"""

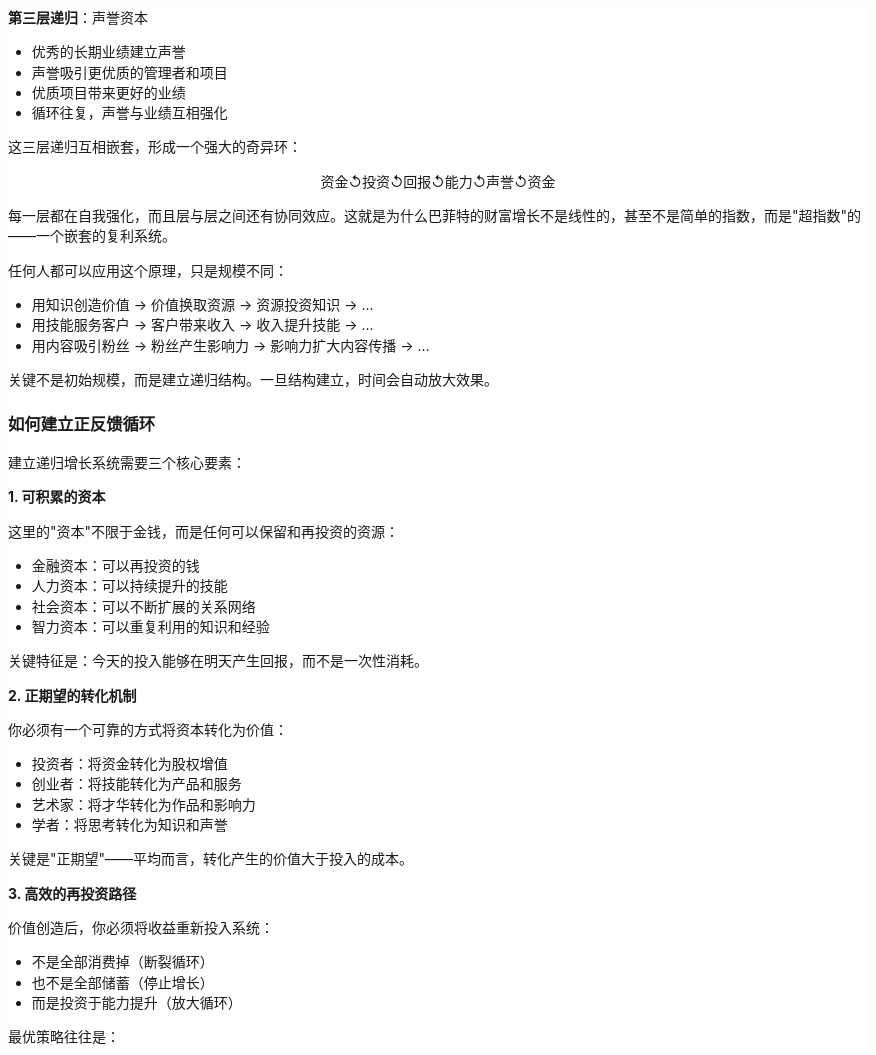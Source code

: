 **第三层递归**：声誉资本

- 优秀的长期业绩建立声誉
- 声誉吸引更优质的管理者和项目
- 优质项目带来更好的业绩
- 循环往复，声誉与业绩互相强化

这三层递归互相嵌套，形成一个强大的奇异环：

$$
\text{资金} \circlearrowleft \text{投资} \circlearrowleft \text{回报} \circlearrowleft \text{能力} \circlearrowleft \text{声誉} \circlearrowleft \text{资金}
$$

每一层都在自我强化，而且层与层之间还有协同效应。这就是为什么巴菲特的财富增长不是线性的，甚至不是简单的指数，而是"超指数"的——一个嵌套的复利系统。

任何人都可以应用这个原理，只是规模不同：

- 用知识创造价值 → 价值换取资源 → 资源投资知识 → ...
- 用技能服务客户 → 客户带来收入 → 收入提升技能 → ...
- 用内容吸引粉丝 → 粉丝产生影响力 → 影响力扩大内容传播 → ...

关键不是初始规模，而是建立递归结构。一旦结构建立，时间会自动放大效果。

### 如何建立正反馈循环

建立递归增长系统需要三个核心要素：

**1. 可积累的资本**

这里的"资本"不限于金钱，而是任何可以保留和再投资的资源：

- 金融资本：可以再投资的钱
- 人力资本：可以持续提升的技能
- 社会资本：可以不断扩展的关系网络
- 智力资本：可以重复利用的知识和经验

关键特征是：今天的投入能够在明天产生回报，而不是一次性消耗。

**2. 正期望的转化机制**

你必须有一个可靠的方式将资本转化为价值：

- 投资者：将资金转化为股权增值
- 创业者：将技能转化为产品和服务
- 艺术家：将才华转化为作品和影响力
- 学者：将思考转化为知识和声誉

关键是"正期望"——平均而言，转化产生的价值大于投入的成本。

**3. 高效的再投资路径**

价值创造后，你必须将收益重新投入系统：

- 不是全部消费掉（断裂循环）
- 也不是全部储蓄（停止增长）
- 而是投资于能力提升（放大循环）

最优策略往往是：
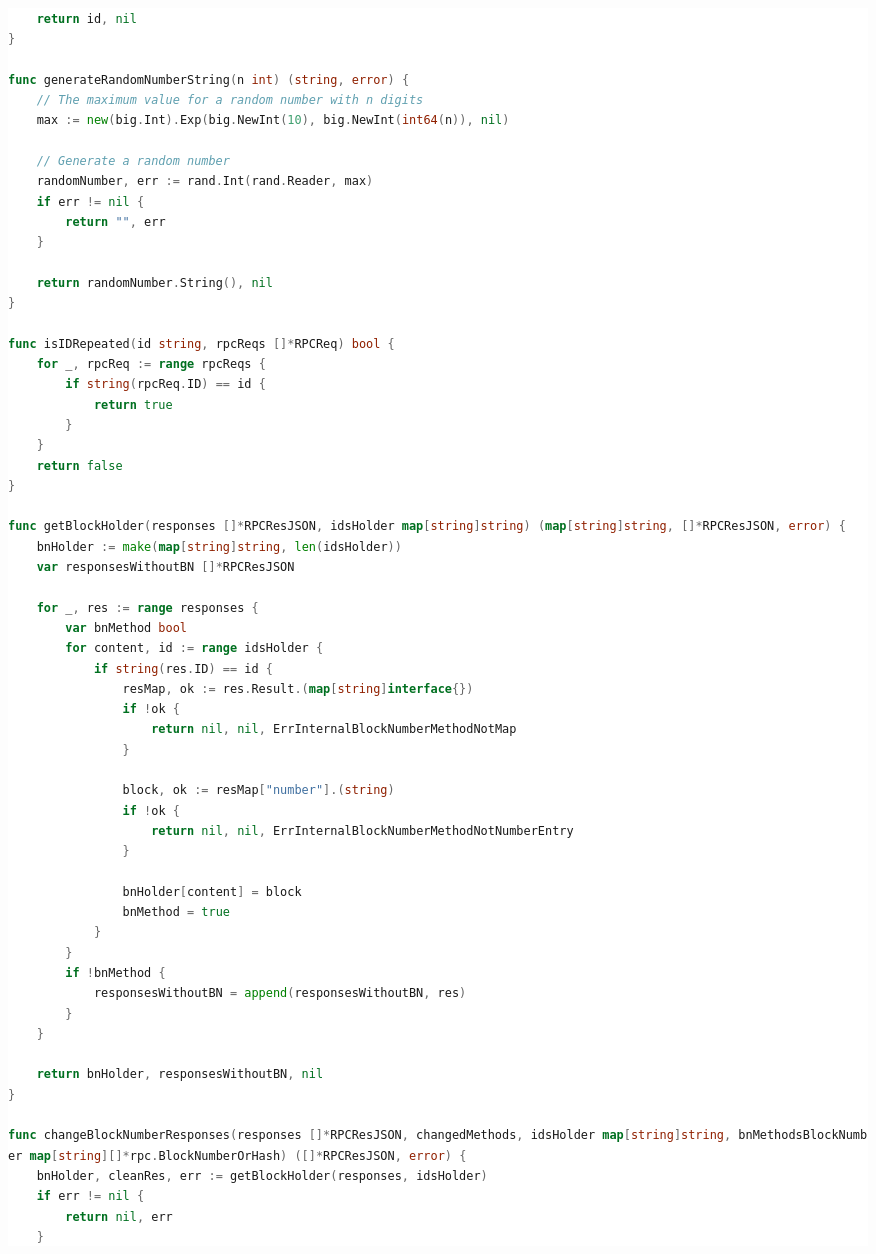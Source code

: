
 ```go
	return id, nil
}

func generateRandomNumberString(n int) (string, error) {
	// The maximum value for a random number with n digits
	max := new(big.Int).Exp(big.NewInt(10), big.NewInt(int64(n)), nil)

	// Generate a random number
	randomNumber, err := rand.Int(rand.Reader, max)
	if err != nil {
		return "", err
	}

	return randomNumber.String(), nil
}

func isIDRepeated(id string, rpcReqs []*RPCReq) bool {
	for _, rpcReq := range rpcReqs {
		if string(rpcReq.ID) == id {
			return true
		}
	}
	return false
}

func getBlockHolder(responses []*RPCResJSON, idsHolder map[string]string) (map[string]string, []*RPCResJSON, error) {
	bnHolder := make(map[string]string, len(idsHolder))
	var responsesWithoutBN []*RPCResJSON

	for _, res := range responses {
		var bnMethod bool
		for content, id := range idsHolder {
			if string(res.ID) == id {
				resMap, ok := res.Result.(map[string]interface{})
				if !ok {
					return nil, nil, ErrInternalBlockNumberMethodNotMap
				}

				block, ok := resMap["number"].(string)
				if !ok {
					return nil, nil, ErrInternalBlockNumberMethodNotNumberEntry
				}

				bnHolder[content] = block
				bnMethod = true
			}
		}
		if !bnMethod {
			responsesWithoutBN = append(responsesWithoutBN, res)
		}
	}

	return bnHolder, responsesWithoutBN, nil
}

func changeBlockNumberResponses(responses []*RPCResJSON, changedMethods, idsHolder map[string]string, bnMethodsBlockNumber map[string][]*rpc.BlockNumberOrHash) ([]*RPCResJSON, error) {
	bnHolder, cleanRes, err := getBlockHolder(responses, idsHolder)
	if err != nil {
		return nil, err
	}

```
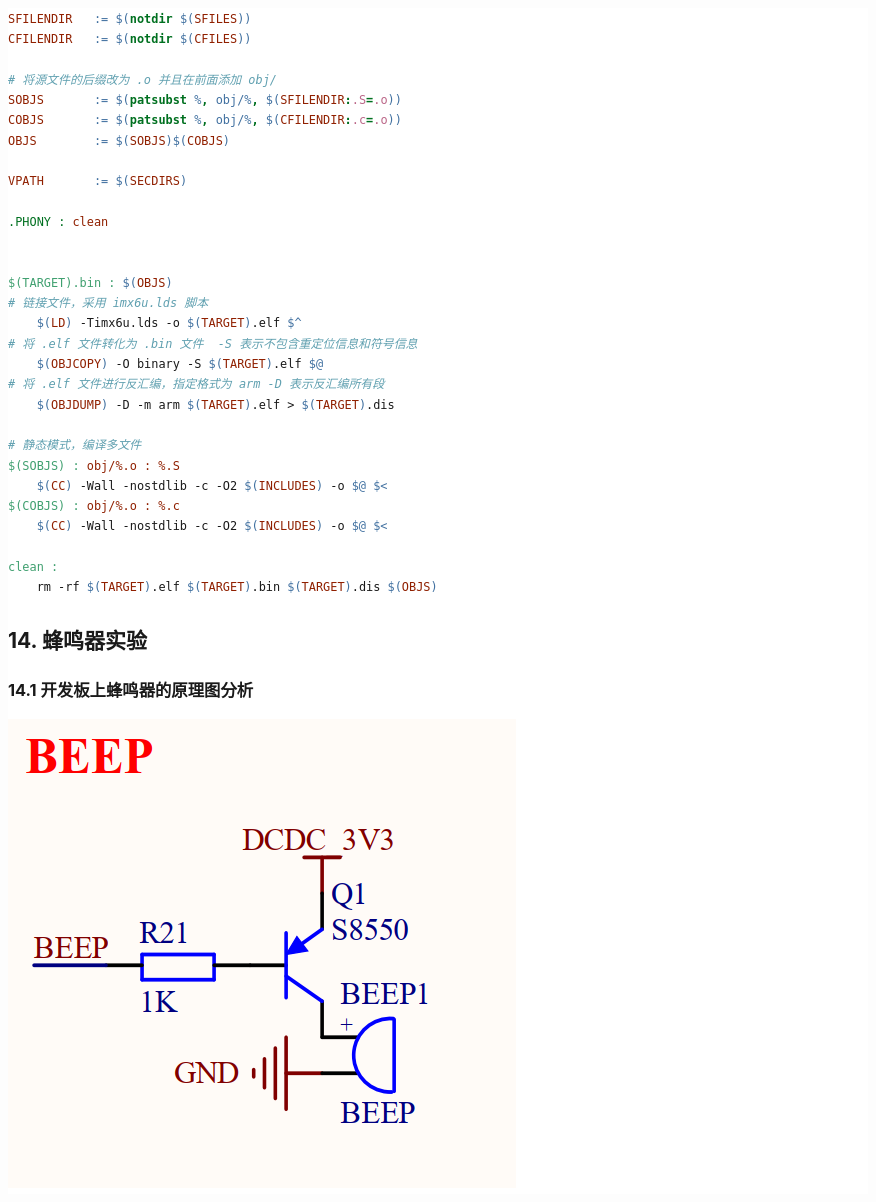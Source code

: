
 ```makefile
SFILENDIR	:= $(notdir $(SFILES))
CFILENDIR	:= $(notdir $(CFILES))

# 将源文件的后缀改为 .o 并且在前面添加 obj/
SOBJS		:= $(patsubst %, obj/%, $(SFILENDIR:.S=.o))
COBJS		:= $(patsubst %, obj/%, $(CFILENDIR:.c=.o))
OBJS		:= $(SOBJS)$(COBJS)

VPATH 		:= $(SECDIRS) 

.PHONY : clean


$(TARGET).bin : $(OBJS)
# 链接文件，采用 imx6u.lds 脚本
	$(LD) -Timx6u.lds -o $(TARGET).elf $^
# 将 .elf 文件转化为 .bin 文件	-S 表示不包含重定位信息和符号信息
	$(OBJCOPY) -O binary -S $(TARGET).elf $@
# 将 .elf 文件进行反汇编，指定格式为 arm -D 表示反汇编所有段	
	$(OBJDUMP) -D -m arm $(TARGET).elf > $(TARGET).dis

# 静态模式，编译多文件
$(SOBJS) : obj/%.o : %.S
	$(CC) -Wall -nostdlib -c -O2 $(INCLUDES) -o $@ $<
$(COBJS) : obj/%.o : %.c
	$(CC) -Wall -nostdlib -c -O2 $(INCLUDES) -o $@ $<

clean :
	rm -rf $(TARGET).elf $(TARGET).bin $(TARGET).dis $(OBJS)	

```

## 14. 蜂鸣器实验

### 14.1 开发板上蜂鸣器的原理图分析

![image-20230504223914167](ARM裸机.assets/image-20230504223914167.png)

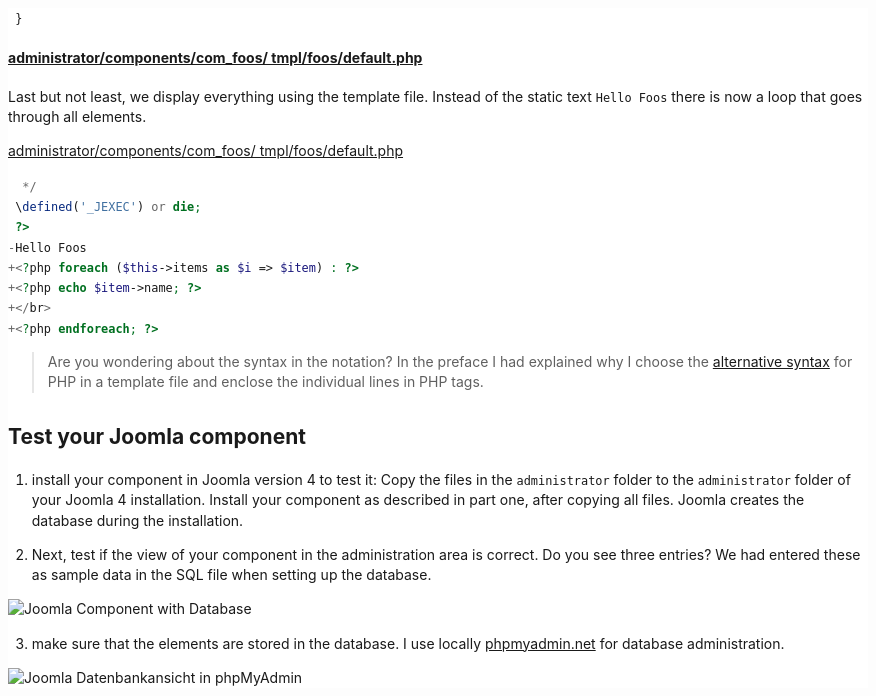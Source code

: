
 ```php {diff}
 }

```


#### [administrator/components/com\_foos/ tmpl/foos/default.php](https://github.com/astridx/boilerplate/compare/t5...t6#diff-3186af99ea4e3321b497b86fcd1cd757)

Last but not least, we display everything using the template file. Instead of the static text `Hello Foos` there is now a loop that goes through all elements.

[administrator/components/com_foos/ tmpl/foos/default.php](https://github.com/astridx/boilerplate/blob/a16028022ae1e854f4e54764e7b335bfaf3c19f0/src/administrator/components/com_foos/tmpl/foos/default.php)

```php {diff}
  */
 \defined('_JEXEC') or die;
 ?>
-Hello Foos
+<?php foreach ($this->items as $i => $item) : ?>
+<?php echo $item->name; ?>
+</br>
+<?php endforeach; ?>

```

> Are you wondering about the syntax in the notation? In the preface I had explained why I choose the [alternative syntax](https://www.php.net/manual/en/control-structures.alternative-syntax.php) for PHP in a template file and enclose the individual lines in PHP tags.

## Test your Joomla component

1. install your component in Joomla version 4 to test it: Copy the files in the `administrator` folder to the `administrator` folder of your Joomla 4 installation. Install your component as described in part one, after copying all files. Joomla creates the database during the installation.

2. Next, test if the view of your component in the administration area is correct. Do you see three entries? We had entered these as sample data in the SQL file when setting up the database.

![Joomla Component with Database](/images/j4x7x1.png)

3. make sure that the elements are stored in the database. I use locally [phpmyadmin.net](https://www.phpmyadmin.net/) for database administration.

![Joomla Datenbankansicht in phpMyAdmin](/images/j4x7x2.png)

"""

Would you return the entries verbatim, minus any images?

- EXPECTED OUTPUT:
Source code

: **第三层递归**：声誉资本

- 优秀的长期业绩建立声誉
- 声誉吸引更优质的管理者和项目
- 优质项目带来更好的业绩
- 循环往复，声誉与业绩互相强化

这三层递归互相嵌套，形成一个强大的奇异环：

$$
\text{资金} \circlearrowleft \text{投资} \circlearrowleft \text{回报} \circlearrowleft \text{能力} \circlearrowleft \text{声誉} \circlearrowleft \text{资金}
$$

每一层都在自我强化，而且层与层之间还有协同效应。这就是为什么巴菲特的财富增长不是线性的，甚至不是简单的指数，而是"超指数"的——一个嵌套的复利系统。

任何人都可以应用这个原理，只是规模不同：

- 用知识创造价值 → 价值换取资源 → 资源投资知识 → ...
- 用技能服务客户 → 客户带来收入 → 收入提升技能 → ...
- 用内容吸引粉丝 → 粉丝产生影响力 → 影响力扩大内容传播 → ...

关键不是初始规模，而是建立递归结构。一旦结构建立，时间会自动放大效果。

### 如何建立正反馈循环

建立递归增长系统需要三个核心要素：

**1. 可积累的资本**

这里的"资本"不限于金钱，而是任何可以保留和再投资的资源：

- 金融资本：可以再投资的钱
- 人力资本：可以持续提升的技能
- 社会资本：可以不断扩展的关系网络
- 智力资本：可以重复利用的知识和经验

关键特征是：今天的投入能够在明天产生回报，而不是一次性消耗。

**2. 正期望的转化机制**

你必须有一个可靠的方式将资本转化为价值：

- 投资者：将资金转化为股权增值
- 创业者：将技能转化为产品和服务
- 艺术家：将才华转化为作品和影响力
- 学者：将思考转化为知识和声誉

关键是"正期望"——平均而言，转化产生的价值大于投入的成本。

**3. 高效的再投资路径**

价值创造后，你必须将收益重新投入系统：

- 不是全部消费掉（断裂循环）
- 也不是全部储蓄（停止增长）
- 而是投资于能力提升（放大循环）

最优策略往往是：
Source code

:
 ```go
	return id, nil
}

func generateRandomNumberString(n int) (string, error) {
	// The maximum value for a random number with n digits
	max := new(big.Int).Exp(big.NewInt(10), big.NewInt(int64(n)), nil)

	// Generate a random number
	randomNumber, err := rand.Int(rand.Reader, max)
	if err != nil {
		return "", err
	}

	return randomNumber.String(), nil
}

func isIDRepeated(id string, rpcReqs []*RPCReq) bool {
	for _, rpcReq := range rpcReqs {
		if string(rpcReq.ID) == id {
			return true
		}
	}
	return false
}

func getBlockHolder(responses []*RPCResJSON, idsHolder map[string]string) (map[string]string, []*RPCResJSON, error) {
	bnHolder := make(map[string]string, len(idsHolder))
	var responsesWithoutBN []*RPCResJSON

	for _, res := range responses {
		var bnMethod bool
		for content, id := range idsHolder {
			if string(res.ID) == id {
				resMap, ok := res.Result.(map[string]interface{})
				if !ok {
					return nil, nil, ErrInternalBlockNumberMethodNotMap
				}

				block, ok := resMap["number"].(string)
				if !ok {
					return nil, nil, ErrInternalBlockNumberMethodNotNumberEntry
				}

				bnHolder[content] = block
				bnMethod = true
			}
		}
		if !bnMethod {
			responsesWithoutBN = append(responsesWithoutBN, res)
		}
	}

	return bnHolder, responsesWithoutBN, nil
}

func changeBlockNumberResponses(responses []*RPCResJSON, changedMethods, idsHolder map[string]string, bnMethodsBlockNumber map[string][]*rpc.BlockNumberOrHash) ([]*RPCResJSON, error) {
	bnHolder, cleanRes, err := getBlockHolder(responses, idsHolder)
	if err != nil {
		return nil, err
	}

```
Source code

:
 ```makefile
SFILENDIR	:= $(notdir $(SFILES))
CFILENDIR	:= $(notdir $(CFILES))

# 将源文件的后缀改为 .o 并且在前面添加 obj/
SOBJS		:= $(patsubst %, obj/%, $(SFILENDIR:.S=.o))
COBJS		:= $(patsubst %, obj/%, $(CFILENDIR:.c=.o))
OBJS		:= $(SOBJS)$(COBJS)

VPATH 		:= $(SECDIRS) 

.PHONY : clean


$(TARGET).bin : $(OBJS)
# 链接文件，采用 imx6u.lds 脚本
	$(LD) -Timx6u.lds -o $(TARGET).elf $^
# 将 .elf 文件转化为 .bin 文件	-S 表示不包含重定位信息和符号信息
	$(OBJCOPY) -O binary -S $(TARGET).elf $@
# 将 .elf 文件进行反汇编，指定格式为 arm -D 表示反汇编所有段	
	$(OBJDUMP) -D -m arm $(TARGET).elf > $(TARGET).dis

# 静态模式，编译多文件
$(SOBJS) : obj/%.o : %.S
	$(CC) -Wall -nostdlib -c -O2 $(INCLUDES) -o $@ $<
$(COBJS) : obj/%.o : %.c
	$(CC) -Wall -nostdlib -c -O2 $(INCLUDES) -o $@ $<

clean :
	rm -rf $(TARGET).elf $(TARGET).bin $(TARGET).dis $(OBJS)	

```

## 14. 蜂鸣器实验

### 14.1 开发板上蜂鸣器的原理图分析

![image-20230504223914167](ARM裸机.assets/image-20230504223914167.png)

Source code

:
 ```php {diff}
 }

```


#### [administrator/components/com\_foos/ tmpl/foos/default.php](https://github.com/astridx/boilerplate/compare/t5...t6#diff-3186af99ea4e3321b497b86fcd1cd757)

Last but not least, we display everything using the template file. Instead of the static text `Hello Foos` there is now a loop that goes through all elements.

[administrator/components/com_foos/ tmpl/foos/default.php](https://github.com/astridx/boilerplate/blob/a16028022ae1e854f4e54764e7b335bfaf3c19f0/src/administrator/components/com_foos/tmpl/foos/default.php)

```php {diff}
  */
 \defined('_JEXEC') or die;
 ?>
-Hello Foos
+<?php foreach ($this->items as $i => $item) : ?>
+<?php echo $item->name; ?>
+</br>
+<?php endforeach; ?>

```

> Are you wondering about the syntax in the notation? In the preface I had explained why I choose the [alternative syntax](https://www.php.net/manual/en/control-structures.alternative-syntax.php) for PHP in a template file and enclose the individual lines in PHP tags.

## Test your Joomla component

1. install your component in Joomla version 4 to test it: Copy the files in the `administrator` folder to the `administrator` folder of your Joomla 4 installation. Install your component as described in part one, after copying all files. Joomla creates the database during the installation.

2. Next, test if the view of your component in the administration area is correct. Do you see three entries? We had entered these as sample data in the SQL file when setting up the database.

![Joomla Component with Database](/images/j4x7x1.png)

3. make sure that the elements are stored in the database. I use locally [phpmyadmin.net](https://www.phpmyadmin.net/) for database administration.

![Joomla Datenbankansicht in phpMyAdmin](/images/j4x7x2.png)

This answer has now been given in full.